Bicharacter Construction of Quantum Vertex Algebras

Abstract

This thesis is a study of the axiomatics of quantum vertex algebras based on the bicharacter construction suggested by R. Borcherds in [Bor01]. One of the goals is to use the ideas of [Bor01] to incorporate the examples of quantum vertex operators in the literature ([Jin91], [Jin95], [FR92], [FR97]), in particular the quantum vertex operators describing classes of symmetric polynomials as considered by N. Jing ([Jin94b]). The bicharacter construction is a tool which hasn't been explored in this context. We develop this construction further and based on our theory we propose the notion of HD-quantum vertex algebra. We then prove that large classes of quantum vertex operators can be given in terms of a bicharacter construction, including the Jing quantum vertex operators, and thus can be incorporated in an HD-quantum vertex algebra structure. Unlike the case of classical vertex algebras it turns out that the HD-quantum vertex algebras are not necessarily complete with respect to operator product expansions. Therefore we define an object, which we call generalized vertex algebra with Hopf symmetry, which requires completeness with respect to operator product expansions as an axiom.
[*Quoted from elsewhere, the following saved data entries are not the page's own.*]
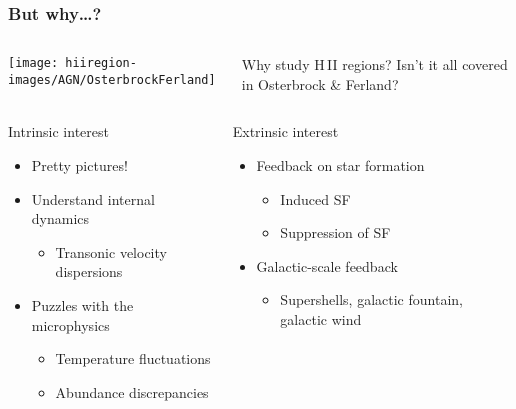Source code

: \documentclass{beamer}
\begin{document}
\begin{frame}
  \frametitle{But why\dots ?}
  \begin{columns}
    \texttt{[image: hiiregion-images/AGN/OsterbrockFerland]}
    \begin{alertblock}{Why study H\,II regions?}
      Isn't it all covered in Osterbrock \& Ferland?
    \end{alertblock}
  \end{columns}
  \begin{columns}
    \begin{block}{Intrinsic interest}
      \begin{itemize}
      \item \alert<2>{Pretty pictures!}
      \item Understand internal dynamics
        \begin{itemize}
        \item Transonic velocity dispersions
        \end{itemize}
      \item Puzzles with the microphysics
        \begin{itemize}
        \item Temperature fluctuations
        \item Abundance discrepancies
        \end{itemize}
      \end{itemize}
    \end{block}
    \begin{block}{Extrinsic interest}
      \begin{itemize}
      \item Feedback on star formation
        \begin{itemize}
        \item Induced SF
        \item Suppression of SF
        \end{itemize}
      \item Galactic-scale feedback
        \begin{itemize}
        \item Supershells, galactic fountain, galactic wind
        \end{itemize}
      \end{itemize}
    \end{block}
  \end{columns}
\end{frame}
\end{document}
We then prove that for particular cases of Hopf algebras we can project this generalized vertex algebra structure to the deformed chiral algebra defined by E. Frenkel and N. Reshetikhin in [FR97]. Some of the corollaries of the bicharacter construction enable us to give formulas for the braiding map and the operator product expansions for any quantum vertex operators in the deformed chiral algebra, thereby completing the description of the main example considered in [FR97].